Bergkarabach

Armenisch-Apostolische Kirche verschiebt Ölweihe

Die Armenisch-Apostolische Kirche hat beschlossen, die Weihe von Ölen für die Sakramente (Myronweihe), die für 1. Oktober geplant war, angesichts der dramatischen Lage in Bergkarabach (Artsach) zu verschieben. Stattdessen wird am 1. Oktober ein Gebetstag für Bergkarabach stattfinden.

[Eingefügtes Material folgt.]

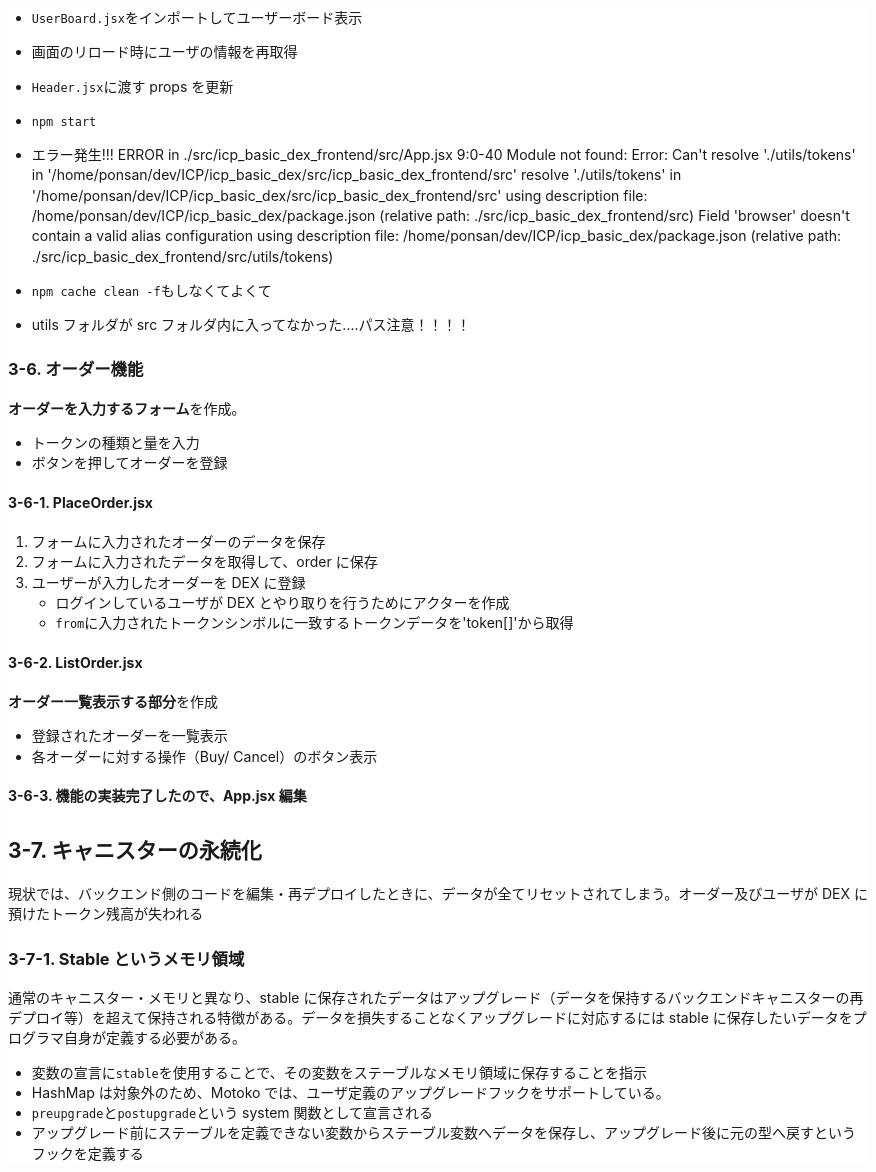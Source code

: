 - `UserBoard.jsx`をインポートしてユーザーボード表示
- 画面のリロード時にユーザの情報を再取得
- `Header.jsx`に渡す props を更新

- `npm start`
- エラー発生!!!
  ERROR in ./src/icp_basic_dex_frontend/src/App.jsx 9:0-40
  Module not found: Error: Can't resolve './utils/tokens' in '/home/ponsan/dev/ICP/icp_basic_dex/src/icp_basic_dex_frontend/src'
  resolve './utils/tokens' in '/home/ponsan/dev/ICP/icp_basic_dex/src/icp_basic_dex_frontend/src'
  using description file: /home/ponsan/dev/ICP/icp_basic_dex/package.json (relative path: ./src/icp_basic_dex_frontend/src)
  Field 'browser' doesn't contain a valid alias configuration
  using description file: /home/ponsan/dev/ICP/icp_basic_dex/package.json (relative path: ./src/icp_basic_dex_frontend/src/utils/tokens)
- `npm cache clean -f`もしなくてよくて
- utils フォルダが src フォルダ内に入ってなかった....パス注意！！！！

### 3-6. オーダー機能

**オーダーを入力するフォーム**を作成。

- トークンの種類と量を入力
- ボタンを押してオーダーを登録

#### 3-6-1. PlaceOrder.jsx

1. フォームに入力されたオーダーのデータを保存
2. フォームに入力されたデータを取得して、order に保存
3. ユーザーが入力したオーダーを DEX に登録
   - ログインしているユーザが DEX とやり取りを行うためにアクターを作成
   - `from`に入力されたトークンシンボルに一致するトークンデータを'token[]'から取得

#### 3-6-2. ListOrder.jsx

**オーダー一覧表示する部分**を作成

- 登録されたオーダーを一覧表示
- 各オーダーに対する操作（Buy/ Cancel）のボタン表示

#### 3-6-3. 機能の実装完了したので、App.jsx 編集

## 3-7. キャニスターの永続化

現状では、バックエンド側のコードを編集・再デプロイしたときに、データが全てリセットされてしまう。オーダー及びユーザが DEX に預けたトークン残高が失われる

### 3-7-1. Stable というメモリ領域

通常のキャニスター・メモリと異なり、stable に保存されたデータはアップグレード（データを保持するバックエンドキャニスターの再デプロイ等）を超えて保持される特徴がある。データを損失することなくアップグレードに対応するには stable に保存したいデータをプログラマ自身が定義する必要がある。

- 変数の宣言に`stable`を使用することで、その変数をステーブルなメモリ領域に保存することを指示
- HashMap は対象外のため、Motoko では、ユーザ定義のアップグレードフックをサポートしている。
- `preupgrade`と`postupgrade`という system 関数として宣言される
- アップグレード前にステーブルを定義できない変数からステーブル変数へデータを保存し、アップグレード後に元の型へ戻すというフックを定義する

Das teilte die Kirche mit. Dieser Gebetstag findet in ganz Armenien, aber auch in allen anderen armenischen Kirchengemeinden weltweit statt. Die Myronweihe findet nur alle sieben Jahre in Etschmiadsin, dem Sitz der Armenischen Kirche bei Eriwan, statt. Das geweihte Öl – und nur dieses – wird dann an alle armenischen Kirchen weltweit verteilt und für rituelle Salbungen bei verschiedenen Sakramenten verwendet.

Der armenische Premierminister Nikol Paschinian hat unterdessen am Montag laut internationalen Medienberichten gemeint, er rechne damit, dass alle 120.000 Bewohner von Bergkarabach die Region verlassen würden. Die Gefahr ethnischer Säuberungen sei einfach zu groß. Bis Montagabend sind demnach schon fast 7.000 Flüchtende durch den nun wieder offenen Latschin-Korridor in Armenien angekommen.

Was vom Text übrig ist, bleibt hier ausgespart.